HOW TO COMPLETE THIS TASK: Find all lines in the listing that include the word "типы", then copy them.

DATA PROVIDED:
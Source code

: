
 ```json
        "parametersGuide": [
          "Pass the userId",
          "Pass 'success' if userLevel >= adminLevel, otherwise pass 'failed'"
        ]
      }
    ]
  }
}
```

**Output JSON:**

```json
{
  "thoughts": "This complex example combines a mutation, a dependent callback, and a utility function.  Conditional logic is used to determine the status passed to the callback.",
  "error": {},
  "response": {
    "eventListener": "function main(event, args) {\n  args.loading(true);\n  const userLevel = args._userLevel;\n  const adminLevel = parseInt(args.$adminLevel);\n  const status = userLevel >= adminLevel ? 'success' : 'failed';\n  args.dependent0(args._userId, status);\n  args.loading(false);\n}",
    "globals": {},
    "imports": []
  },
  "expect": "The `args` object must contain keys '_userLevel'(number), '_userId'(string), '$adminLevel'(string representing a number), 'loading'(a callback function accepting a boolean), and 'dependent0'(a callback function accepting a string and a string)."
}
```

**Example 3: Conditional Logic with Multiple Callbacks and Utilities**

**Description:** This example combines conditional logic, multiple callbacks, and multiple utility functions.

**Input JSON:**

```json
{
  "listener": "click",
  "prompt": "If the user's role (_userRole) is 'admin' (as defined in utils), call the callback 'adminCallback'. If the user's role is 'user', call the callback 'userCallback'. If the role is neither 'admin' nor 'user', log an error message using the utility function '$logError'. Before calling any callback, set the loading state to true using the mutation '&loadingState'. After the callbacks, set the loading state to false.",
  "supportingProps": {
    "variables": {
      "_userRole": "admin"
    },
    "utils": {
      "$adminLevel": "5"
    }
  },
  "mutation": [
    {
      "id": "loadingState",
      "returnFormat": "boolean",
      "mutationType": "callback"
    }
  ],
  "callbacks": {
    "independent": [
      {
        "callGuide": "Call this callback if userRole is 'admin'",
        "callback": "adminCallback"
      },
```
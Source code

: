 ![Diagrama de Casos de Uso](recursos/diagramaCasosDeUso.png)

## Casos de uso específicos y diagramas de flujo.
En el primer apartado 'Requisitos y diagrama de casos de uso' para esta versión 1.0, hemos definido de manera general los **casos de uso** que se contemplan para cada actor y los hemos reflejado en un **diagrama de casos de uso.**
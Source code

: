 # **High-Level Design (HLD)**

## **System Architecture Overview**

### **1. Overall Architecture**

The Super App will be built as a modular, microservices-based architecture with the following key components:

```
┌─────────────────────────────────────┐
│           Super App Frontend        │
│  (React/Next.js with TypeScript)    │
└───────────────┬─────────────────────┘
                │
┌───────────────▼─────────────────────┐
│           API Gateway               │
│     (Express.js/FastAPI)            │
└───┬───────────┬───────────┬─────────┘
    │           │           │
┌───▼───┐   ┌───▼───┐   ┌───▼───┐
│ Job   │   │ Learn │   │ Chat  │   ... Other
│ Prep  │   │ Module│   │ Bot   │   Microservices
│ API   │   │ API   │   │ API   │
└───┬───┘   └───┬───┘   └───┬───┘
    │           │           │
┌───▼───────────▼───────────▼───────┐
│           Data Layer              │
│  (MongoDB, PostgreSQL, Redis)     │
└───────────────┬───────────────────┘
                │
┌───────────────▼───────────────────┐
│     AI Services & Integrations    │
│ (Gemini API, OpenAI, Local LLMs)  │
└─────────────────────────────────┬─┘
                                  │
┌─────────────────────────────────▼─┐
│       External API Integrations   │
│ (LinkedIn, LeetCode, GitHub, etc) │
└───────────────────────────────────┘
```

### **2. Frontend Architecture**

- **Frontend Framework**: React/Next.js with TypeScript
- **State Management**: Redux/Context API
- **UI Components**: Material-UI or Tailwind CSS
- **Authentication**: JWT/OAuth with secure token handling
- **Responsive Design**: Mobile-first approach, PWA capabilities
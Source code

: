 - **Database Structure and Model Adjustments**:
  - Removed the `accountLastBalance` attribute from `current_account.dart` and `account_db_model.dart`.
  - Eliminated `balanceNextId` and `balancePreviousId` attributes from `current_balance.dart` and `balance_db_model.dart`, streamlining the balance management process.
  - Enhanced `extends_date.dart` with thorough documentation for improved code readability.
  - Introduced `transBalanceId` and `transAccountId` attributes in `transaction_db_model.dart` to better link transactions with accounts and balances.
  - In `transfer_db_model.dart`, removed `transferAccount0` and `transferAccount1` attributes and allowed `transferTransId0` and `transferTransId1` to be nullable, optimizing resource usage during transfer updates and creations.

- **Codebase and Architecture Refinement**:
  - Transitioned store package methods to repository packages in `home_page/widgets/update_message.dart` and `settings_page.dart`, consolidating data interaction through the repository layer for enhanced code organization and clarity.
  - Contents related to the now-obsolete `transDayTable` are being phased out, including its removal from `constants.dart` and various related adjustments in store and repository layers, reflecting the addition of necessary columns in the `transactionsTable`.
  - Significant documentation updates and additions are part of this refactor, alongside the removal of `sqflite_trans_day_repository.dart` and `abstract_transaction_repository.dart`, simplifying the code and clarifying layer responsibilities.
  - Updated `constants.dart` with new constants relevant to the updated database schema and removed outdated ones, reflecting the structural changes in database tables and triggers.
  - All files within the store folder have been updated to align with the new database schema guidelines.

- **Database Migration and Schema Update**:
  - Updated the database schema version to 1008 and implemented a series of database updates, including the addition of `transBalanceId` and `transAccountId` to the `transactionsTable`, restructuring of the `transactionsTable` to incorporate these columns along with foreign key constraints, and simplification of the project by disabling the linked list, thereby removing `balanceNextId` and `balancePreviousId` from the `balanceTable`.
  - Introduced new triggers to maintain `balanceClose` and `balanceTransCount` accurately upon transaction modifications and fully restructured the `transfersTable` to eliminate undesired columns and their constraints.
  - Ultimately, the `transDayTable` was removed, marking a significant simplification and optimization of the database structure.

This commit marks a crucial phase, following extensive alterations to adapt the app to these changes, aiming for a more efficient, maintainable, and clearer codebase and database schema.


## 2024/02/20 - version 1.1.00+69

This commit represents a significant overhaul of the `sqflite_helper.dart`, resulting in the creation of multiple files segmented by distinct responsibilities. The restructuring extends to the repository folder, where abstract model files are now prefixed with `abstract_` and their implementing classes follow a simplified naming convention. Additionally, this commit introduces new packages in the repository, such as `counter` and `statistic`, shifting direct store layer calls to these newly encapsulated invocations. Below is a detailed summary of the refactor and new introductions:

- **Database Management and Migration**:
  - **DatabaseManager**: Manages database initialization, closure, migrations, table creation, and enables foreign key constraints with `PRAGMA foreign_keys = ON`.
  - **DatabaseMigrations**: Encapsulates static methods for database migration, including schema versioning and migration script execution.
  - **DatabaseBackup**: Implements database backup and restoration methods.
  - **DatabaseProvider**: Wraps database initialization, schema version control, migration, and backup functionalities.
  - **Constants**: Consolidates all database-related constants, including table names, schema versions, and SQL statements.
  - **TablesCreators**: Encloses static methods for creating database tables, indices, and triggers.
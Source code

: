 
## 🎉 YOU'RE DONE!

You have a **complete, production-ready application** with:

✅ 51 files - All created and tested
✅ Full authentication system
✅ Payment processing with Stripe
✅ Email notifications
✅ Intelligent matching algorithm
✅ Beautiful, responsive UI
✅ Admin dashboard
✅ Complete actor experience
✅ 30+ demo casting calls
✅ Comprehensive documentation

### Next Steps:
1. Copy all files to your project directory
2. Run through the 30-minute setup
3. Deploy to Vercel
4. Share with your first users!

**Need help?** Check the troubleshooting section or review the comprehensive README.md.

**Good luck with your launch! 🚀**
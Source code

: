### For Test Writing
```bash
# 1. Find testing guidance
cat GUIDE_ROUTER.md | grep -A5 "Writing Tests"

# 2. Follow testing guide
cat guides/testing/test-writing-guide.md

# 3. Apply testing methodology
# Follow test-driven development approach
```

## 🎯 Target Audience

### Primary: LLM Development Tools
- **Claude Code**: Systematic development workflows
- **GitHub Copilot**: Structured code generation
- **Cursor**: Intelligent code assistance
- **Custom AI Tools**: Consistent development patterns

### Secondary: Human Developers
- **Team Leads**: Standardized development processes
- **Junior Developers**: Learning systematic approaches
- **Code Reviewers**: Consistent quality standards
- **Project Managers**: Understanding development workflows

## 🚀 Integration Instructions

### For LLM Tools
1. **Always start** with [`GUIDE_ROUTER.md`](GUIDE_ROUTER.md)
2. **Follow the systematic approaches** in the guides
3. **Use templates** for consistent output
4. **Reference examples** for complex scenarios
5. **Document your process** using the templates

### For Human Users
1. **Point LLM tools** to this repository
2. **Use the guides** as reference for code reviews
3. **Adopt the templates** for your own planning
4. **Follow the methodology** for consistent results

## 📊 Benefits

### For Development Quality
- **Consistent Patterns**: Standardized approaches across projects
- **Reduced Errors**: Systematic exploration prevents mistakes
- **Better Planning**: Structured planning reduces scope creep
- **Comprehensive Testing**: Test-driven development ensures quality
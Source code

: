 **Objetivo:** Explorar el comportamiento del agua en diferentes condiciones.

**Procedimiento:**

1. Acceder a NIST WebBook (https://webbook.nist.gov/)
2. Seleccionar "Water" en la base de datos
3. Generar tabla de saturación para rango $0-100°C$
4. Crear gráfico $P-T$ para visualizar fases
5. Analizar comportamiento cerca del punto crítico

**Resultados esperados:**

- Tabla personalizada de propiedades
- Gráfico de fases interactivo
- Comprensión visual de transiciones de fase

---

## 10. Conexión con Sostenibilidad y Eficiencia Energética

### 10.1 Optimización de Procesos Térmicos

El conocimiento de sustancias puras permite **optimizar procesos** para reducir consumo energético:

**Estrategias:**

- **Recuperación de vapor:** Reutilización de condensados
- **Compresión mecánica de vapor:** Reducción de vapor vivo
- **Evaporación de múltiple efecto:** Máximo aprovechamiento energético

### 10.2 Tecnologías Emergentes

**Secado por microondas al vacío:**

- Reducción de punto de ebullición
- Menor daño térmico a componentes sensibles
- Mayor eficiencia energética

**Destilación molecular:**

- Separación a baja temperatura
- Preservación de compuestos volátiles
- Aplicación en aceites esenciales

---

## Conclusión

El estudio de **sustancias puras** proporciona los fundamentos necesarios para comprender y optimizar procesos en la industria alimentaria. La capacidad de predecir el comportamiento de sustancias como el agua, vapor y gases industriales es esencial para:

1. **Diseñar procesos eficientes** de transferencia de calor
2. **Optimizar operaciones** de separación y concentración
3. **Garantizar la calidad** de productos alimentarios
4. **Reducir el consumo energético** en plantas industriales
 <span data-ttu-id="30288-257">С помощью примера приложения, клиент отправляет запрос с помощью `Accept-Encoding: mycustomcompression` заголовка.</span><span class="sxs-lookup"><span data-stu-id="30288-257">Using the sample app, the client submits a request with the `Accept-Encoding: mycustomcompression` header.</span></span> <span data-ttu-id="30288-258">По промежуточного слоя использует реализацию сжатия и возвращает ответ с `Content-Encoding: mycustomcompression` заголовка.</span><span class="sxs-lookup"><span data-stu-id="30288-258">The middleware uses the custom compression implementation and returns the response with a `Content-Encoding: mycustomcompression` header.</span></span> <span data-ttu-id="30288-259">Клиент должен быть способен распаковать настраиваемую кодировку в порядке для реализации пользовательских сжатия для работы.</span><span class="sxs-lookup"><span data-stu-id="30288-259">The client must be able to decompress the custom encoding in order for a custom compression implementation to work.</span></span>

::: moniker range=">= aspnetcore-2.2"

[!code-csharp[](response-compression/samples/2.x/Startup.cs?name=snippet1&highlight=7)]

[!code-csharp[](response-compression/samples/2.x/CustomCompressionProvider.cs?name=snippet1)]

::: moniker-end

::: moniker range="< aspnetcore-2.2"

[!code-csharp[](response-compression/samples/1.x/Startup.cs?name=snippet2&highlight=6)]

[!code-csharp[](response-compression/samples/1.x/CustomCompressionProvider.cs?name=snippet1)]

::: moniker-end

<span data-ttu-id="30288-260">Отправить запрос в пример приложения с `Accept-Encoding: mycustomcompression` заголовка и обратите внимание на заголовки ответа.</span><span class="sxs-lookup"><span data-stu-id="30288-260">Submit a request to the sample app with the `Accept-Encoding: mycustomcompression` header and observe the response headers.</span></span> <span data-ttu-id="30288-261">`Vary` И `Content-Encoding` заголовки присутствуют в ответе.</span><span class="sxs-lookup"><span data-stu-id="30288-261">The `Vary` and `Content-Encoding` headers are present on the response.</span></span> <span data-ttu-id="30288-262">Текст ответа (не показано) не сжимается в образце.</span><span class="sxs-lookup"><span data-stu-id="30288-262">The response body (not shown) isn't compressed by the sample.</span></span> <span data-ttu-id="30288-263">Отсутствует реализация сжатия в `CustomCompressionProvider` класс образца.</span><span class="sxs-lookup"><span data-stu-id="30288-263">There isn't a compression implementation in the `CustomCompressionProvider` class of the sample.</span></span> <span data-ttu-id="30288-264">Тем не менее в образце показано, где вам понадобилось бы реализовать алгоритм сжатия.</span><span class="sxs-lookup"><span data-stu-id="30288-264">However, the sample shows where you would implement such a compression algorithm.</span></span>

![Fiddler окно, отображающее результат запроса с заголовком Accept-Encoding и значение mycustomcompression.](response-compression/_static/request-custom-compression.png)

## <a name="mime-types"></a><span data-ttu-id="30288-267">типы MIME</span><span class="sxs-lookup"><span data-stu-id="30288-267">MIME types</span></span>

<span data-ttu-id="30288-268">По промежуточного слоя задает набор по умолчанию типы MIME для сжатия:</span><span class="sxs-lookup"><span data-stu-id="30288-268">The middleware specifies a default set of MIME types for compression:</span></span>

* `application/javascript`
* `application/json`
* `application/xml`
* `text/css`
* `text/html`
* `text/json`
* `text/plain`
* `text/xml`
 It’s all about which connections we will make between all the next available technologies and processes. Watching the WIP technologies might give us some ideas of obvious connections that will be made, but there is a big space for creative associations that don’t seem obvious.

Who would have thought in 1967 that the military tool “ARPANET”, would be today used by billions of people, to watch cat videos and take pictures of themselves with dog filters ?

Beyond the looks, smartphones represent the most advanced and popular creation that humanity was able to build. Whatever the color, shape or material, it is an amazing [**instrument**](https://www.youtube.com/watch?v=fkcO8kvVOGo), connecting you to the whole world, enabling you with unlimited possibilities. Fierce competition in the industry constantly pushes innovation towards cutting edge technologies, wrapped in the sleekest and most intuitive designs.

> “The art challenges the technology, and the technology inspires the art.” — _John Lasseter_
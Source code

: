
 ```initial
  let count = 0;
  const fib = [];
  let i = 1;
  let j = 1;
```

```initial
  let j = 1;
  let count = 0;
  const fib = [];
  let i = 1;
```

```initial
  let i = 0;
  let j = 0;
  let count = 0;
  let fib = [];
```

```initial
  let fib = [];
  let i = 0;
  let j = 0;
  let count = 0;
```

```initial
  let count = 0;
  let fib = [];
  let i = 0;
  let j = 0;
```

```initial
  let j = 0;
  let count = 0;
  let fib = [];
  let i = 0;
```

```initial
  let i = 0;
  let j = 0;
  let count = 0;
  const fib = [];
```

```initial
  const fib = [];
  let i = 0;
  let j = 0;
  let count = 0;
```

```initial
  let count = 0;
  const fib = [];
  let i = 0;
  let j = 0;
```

EXERCISE RESPONSE:
## <a name="mime-types"></a><span data-ttu-id="30288-267">типы MIME</span><span class="sxs-lookup"><span data-stu-id="30288-267">MIME types</span></span>
<span data-ttu-id="30288-268">По промежуточного слоя задает набор по умолчанию типы MIME для сжатия:</span><span class="sxs-lookup"><span data-stu-id="30288-268">The middleware specifies a default set of MIME types for compression:</span></span>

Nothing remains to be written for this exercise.